[Records contained in a dataset]
======

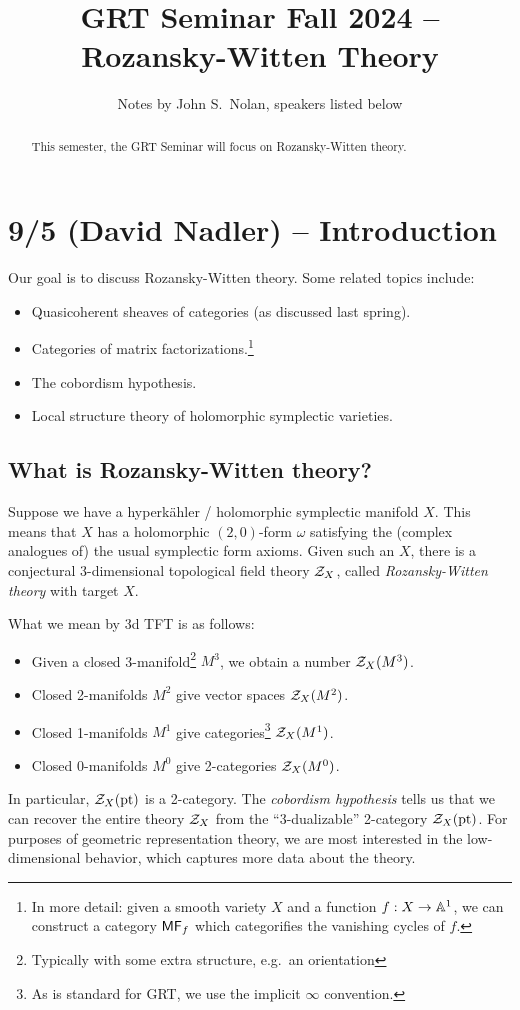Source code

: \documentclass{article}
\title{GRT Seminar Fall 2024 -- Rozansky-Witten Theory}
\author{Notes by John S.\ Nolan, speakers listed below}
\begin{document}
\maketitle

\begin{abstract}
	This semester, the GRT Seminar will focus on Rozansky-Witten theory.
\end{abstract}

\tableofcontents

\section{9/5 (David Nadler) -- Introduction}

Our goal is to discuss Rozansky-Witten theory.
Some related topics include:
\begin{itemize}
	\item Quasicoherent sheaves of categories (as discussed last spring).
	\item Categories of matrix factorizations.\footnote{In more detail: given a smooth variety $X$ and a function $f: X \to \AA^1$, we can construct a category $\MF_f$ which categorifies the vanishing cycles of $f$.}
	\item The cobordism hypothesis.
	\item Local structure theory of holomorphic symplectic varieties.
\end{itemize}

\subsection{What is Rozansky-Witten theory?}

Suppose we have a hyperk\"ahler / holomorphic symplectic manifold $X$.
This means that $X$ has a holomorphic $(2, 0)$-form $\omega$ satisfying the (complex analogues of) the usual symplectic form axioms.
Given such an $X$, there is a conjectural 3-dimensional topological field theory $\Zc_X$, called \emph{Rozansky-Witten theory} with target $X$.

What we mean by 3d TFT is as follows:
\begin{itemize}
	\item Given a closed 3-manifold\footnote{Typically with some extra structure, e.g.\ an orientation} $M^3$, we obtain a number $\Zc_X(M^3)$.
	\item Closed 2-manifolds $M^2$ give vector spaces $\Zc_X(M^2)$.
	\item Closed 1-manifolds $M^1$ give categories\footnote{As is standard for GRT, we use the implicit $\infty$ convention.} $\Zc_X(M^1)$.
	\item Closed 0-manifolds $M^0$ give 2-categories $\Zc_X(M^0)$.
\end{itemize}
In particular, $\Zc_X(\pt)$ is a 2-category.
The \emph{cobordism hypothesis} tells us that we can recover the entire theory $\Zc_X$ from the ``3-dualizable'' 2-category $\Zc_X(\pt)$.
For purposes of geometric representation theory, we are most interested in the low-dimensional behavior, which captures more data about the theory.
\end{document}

======

Please retype the whole of the data precisely, omitting pictures.

Written solution ->
Source code

: \documentclass{article}
\title{GRT Seminar Fall 2024 -- Rozansky-Witten Theory}
\author{Notes by John S.\ Nolan, speakers listed below}
\begin{document}
\maketitle

\begin{abstract}
	This semester, the GRT Seminar will focus on Rozansky-Witten theory.
\end{abstract}

\tableofcontents

\section{9/5 (David Nadler) -- Introduction}

Our goal is to discuss Rozansky-Witten theory.
Some related topics include:
\begin{itemize}
	\item Quasicoherent sheaves of categories (as discussed last spring).
	\item Categories of matrix factorizations.\footnote{In more detail: given a smooth variety $X$ and a function $f: X \to \AA^1$, we can construct a category $\MF_f$ which categorifies the vanishing cycles of $f$.}
	\item The cobordism hypothesis.
	\item Local structure theory of holomorphic symplectic varieties.
\end{itemize}

\subsection{What is Rozansky-Witten theory?}

Suppose we have a hyperk\"ahler / holomorphic symplectic manifold $X$.
This means that $X$ has a holomorphic $(2, 0)$-form $\omega$ satisfying the (complex analogues of) the usual symplectic form axioms.
Given such an $X$, there is a conjectural 3-dimensional topological field theory $\Zc_X$, called \emph{Rozansky-Witten theory} with target $X$.

What we mean by 3d TFT is as follows:
\begin{itemize}
	\item Given a closed 3-manifold\footnote{Typically with some extra structure, e.g.\ an orientation} $M^3$, we obtain a number $\Zc_X(M^3)$.
	\item Closed 2-manifolds $M^2$ give vector spaces $\Zc_X(M^2)$.
	\item Closed 1-manifolds $M^1$ give categories\footnote{As is standard for GRT, we use the implicit $\infty$ convention.} $\Zc_X(M^1)$.
	\item Closed 0-manifolds $M^0$ give 2-categories $\Zc_X(M^0)$.
\end{itemize}
In particular, $\Zc_X(\pt)$ is a 2-category.
The \emph{cobordism hypothesis} tells us that we can recover the entire theory $\Zc_X$ from the ``3-dualizable'' 2-category $\Zc_X(\pt)$.
For purposes of geometric representation theory, we are most interested in the low-dimensional behavior, which captures more data about the theory.
\end{document}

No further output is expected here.